Aim of the exercise: Task for the records below: please retype exactly and only the lines from the first through the one with "## 🔒 Security", with every picture omitted.

Saved data entries:

* * * * * * * * *

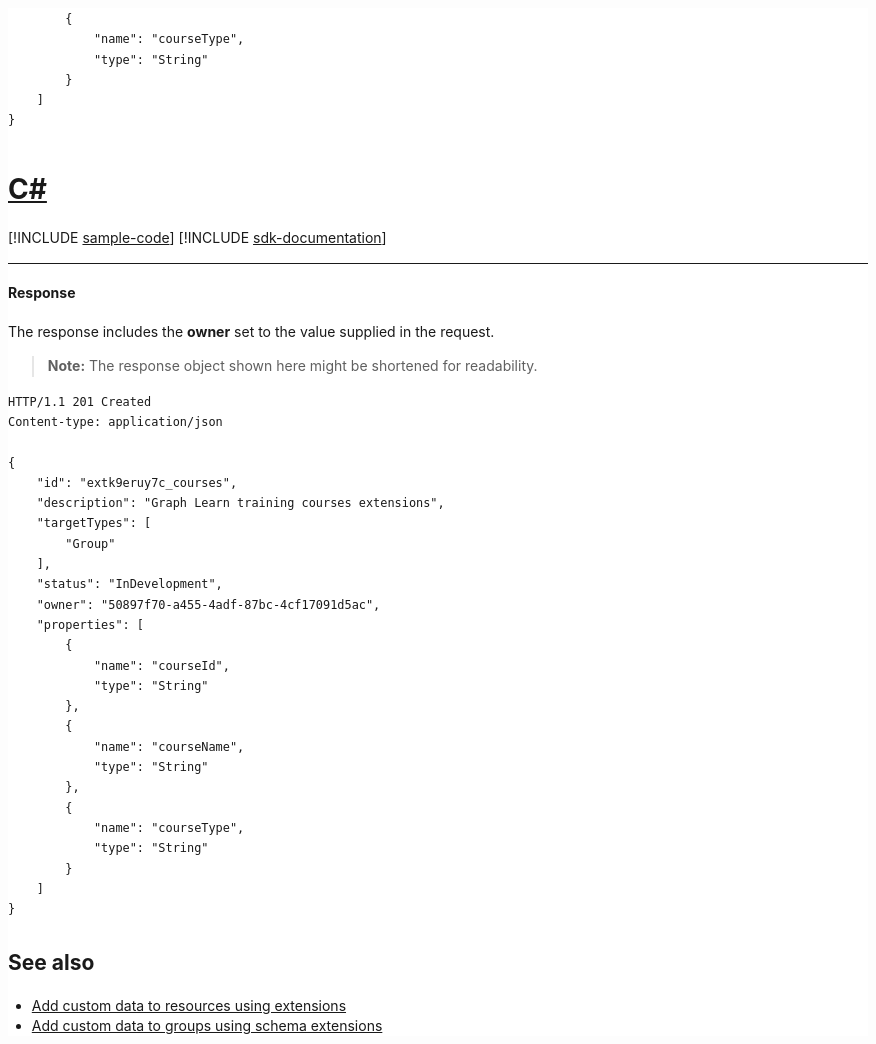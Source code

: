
 ```http
        {
            "name": "courseType",
            "type": "String"
        }
    ]
}
```

# [C#](#tab/csharp)
[!INCLUDE [sample-code](../includes/snippets/csharp/create-schemaextension-from-schemaextensions-3-csharp-snippets.md)]
[!INCLUDE [sdk-documentation](../includes/snippets/snippets-sdk-documentation-link.md)]

---


#### Response

The response includes the **owner** set to the value supplied in the request. 
>**Note:** The response object shown here might be shortened for readability.


```http
HTTP/1.1 201 Created
Content-type: application/json

{
    "id": "extk9eruy7c_courses",
    "description": "Graph Learn training courses extensions",
    "targetTypes": [
        "Group"
    ],
    "status": "InDevelopment",
    "owner": "50897f70-a455-4adf-87bc-4cf17091d5ac",
    "properties": [
        {
            "name": "courseId",
            "type": "String"
        },
        {
            "name": "courseName",
            "type": "String"
        },
        {
            "name": "courseType",
            "type": "String"
        }
    ]
}
```

## See also

- [Add custom data to resources using extensions](/graph/extensibility-overview)
- [Add custom data to groups using schema extensions](/graph/extensibility-schema-groups)





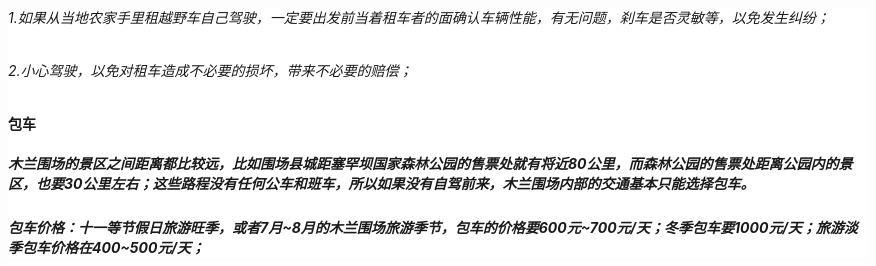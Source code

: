 ###### 1.如果从当地农家手里租越野车自己驾驶，一定要出发前当着租车者的面确认车辆性能，有无问题，刹车是否灵敏等，以免发生纠纷；
###### 2.小心驾驶，以免对租车造成不必要的损坏，带来不必要的赔偿；
#### 包车
##### 木兰围场的景区之间距离都比较远，比如围场县城距塞罕坝国家森林公园的售票处就有将近80公里，而森林公园的售票处距离公园内的景区，也要30公里左右；这些路程没有任何公车和班车，所以如果没有自驾前来，木兰围场内部的交通基本只能选择包车。
##### 包车价格：十一等节假日旅游旺季，或者7月~8月的木兰围场旅游季节，包车的价格要600元~700元/天；冬季包车要1000元/天；旅游淡季包车价格在400~500元/天；
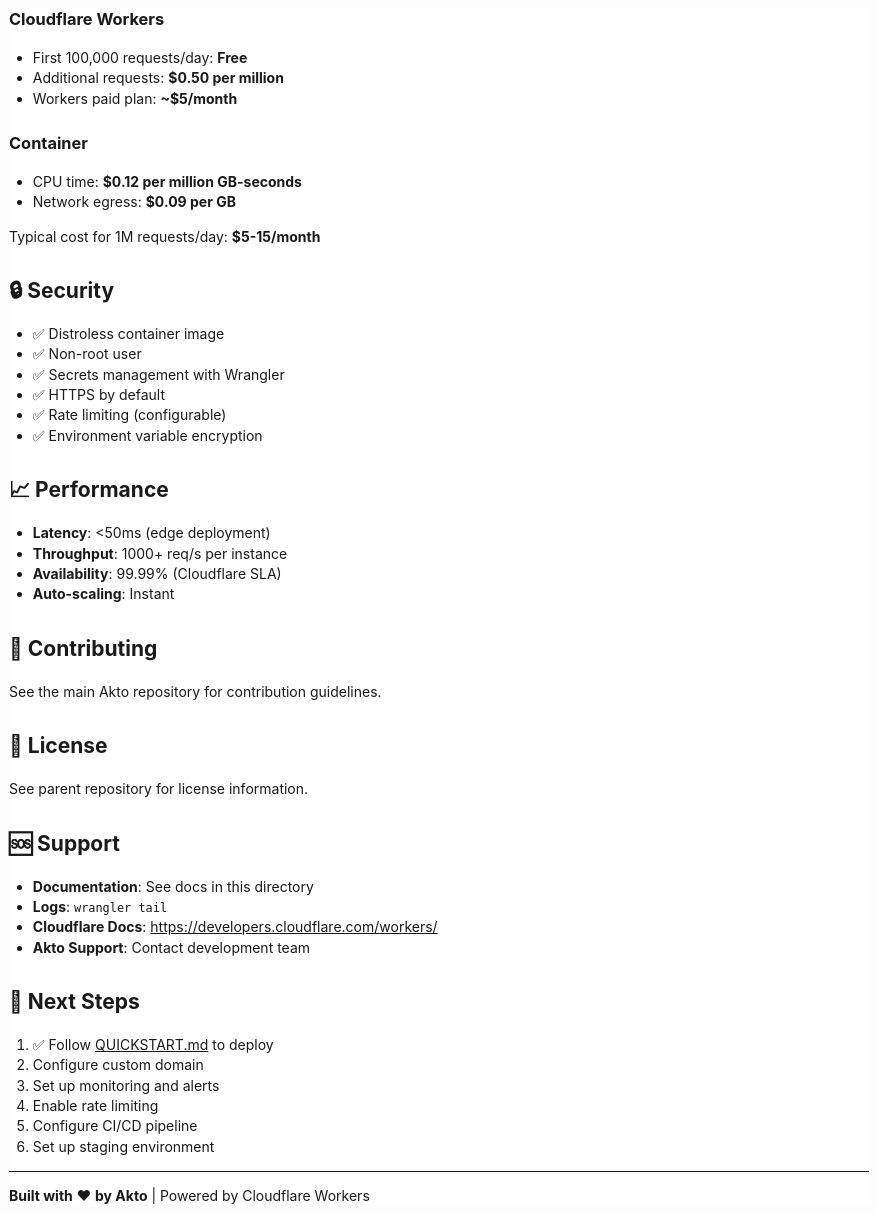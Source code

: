 ### Cloudflare Workers
- First 100,000 requests/day: **Free**
- Additional requests: **$0.50 per million**
- Workers paid plan: **~$5/month**

### Container
- CPU time: **$0.12 per million GB-seconds**
- Network egress: **$0.09 per GB**

Typical cost for 1M requests/day: **$5-15/month**

## 🔒 Security

- ✅ Distroless container image
- ✅ Non-root user
- ✅ Secrets management with Wrangler
- ✅ HTTPS by default
- ✅ Rate limiting (configurable)
- ✅ Environment variable encryption

## 📈 Performance

- **Latency**: <50ms (edge deployment)
- **Throughput**: 1000+ req/s per instance
- **Availability**: 99.99% (Cloudflare SLA)
- **Auto-scaling**: Instant

## 🤝 Contributing

See the main Akto repository for contribution guidelines.

## 📄 License

See parent repository for license information.

## 🆘 Support

- **Documentation**: See docs in this directory
- **Logs**: `wrangler tail`
- **Cloudflare Docs**: https://developers.cloudflare.com/workers/
- **Akto Support**: Contact development team

## 🎯 Next Steps

1. ✅ Follow [QUICKSTART.md](./QUICKSTART.md) to deploy
2. Configure custom domain
3. Set up monitoring and alerts
4. Enable rate limiting
5. Configure CI/CD pipeline
6. Set up staging environment

---

**Built with** ❤️ **by Akto** | Powered by Cloudflare Workers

* * * * * * * * *

Reply:
Source code

:
 ```http
        {
            "name": "courseType",
            "type": "String"
        }
    ]
}
```

# [C#](#tab/csharp)
[!INCLUDE [sample-code](../includes/snippets/csharp/create-schemaextension-from-schemaextensions-3-csharp-snippets.md)]
[!INCLUDE [sdk-documentation](../includes/snippets/snippets-sdk-documentation-link.md)]

---


#### Response

The response includes the **owner** set to the value supplied in the request. 
>**Note:** The response object shown here might be shortened for readability.


```http
HTTP/1.1 201 Created
Content-type: application/json

{
    "id": "extk9eruy7c_courses",
    "description": "Graph Learn training courses extensions",
    "targetTypes": [
        "Group"
    ],
    "status": "InDevelopment",
    "owner": "50897f70-a455-4adf-87bc-4cf17091d5ac",
    "properties": [
        {
            "name": "courseId",
            "type": "String"
        },
        {
            "name": "courseName",
            "type": "String"
        },
        {
            "name": "courseType",
            "type": "String"
        }
    ]
}
```

## See also

- [Add custom data to resources using extensions](/graph/extensibility-overview)
- [Add custom data to groups using schema extensions](/graph/extensibility-schema-groups)





Source code

: ###### 1.如果从当地农家手里租越野车自己驾驶，一定要出发前当着租车者的面确认车辆性能，有无问题，刹车是否灵敏等，以免发生纠纷；
###### 2.小心驾驶，以免对租车造成不必要的损坏，带来不必要的赔偿；
#### 包车
##### 木兰围场的景区之间距离都比较远，比如围场县城距塞罕坝国家森林公园的售票处就有将近80公里，而森林公园的售票处距离公园内的景区，也要30公里左右；这些路程没有任何公车和班车，所以如果没有自驾前来，木兰围场内部的交通基本只能选择包车。
##### 包车价格：十一等节假日旅游旺季，或者7月~8月的木兰围场旅游季节，包车的价格要600元~700元/天；冬季包车要1000元/天；旅游淡季包车价格在400~500元/天；
Source code

: ### Cloudflare Workers
- First 100,000 requests/day: **Free**
- Additional requests: **$0.50 per million**
- Workers paid plan: **~$5/month**

### Container
- CPU time: **$0.12 per million GB-seconds**
- Network egress: **$0.09 per GB**

Typical cost for 1M requests/day: **$5-15/month**

## 🔒 Security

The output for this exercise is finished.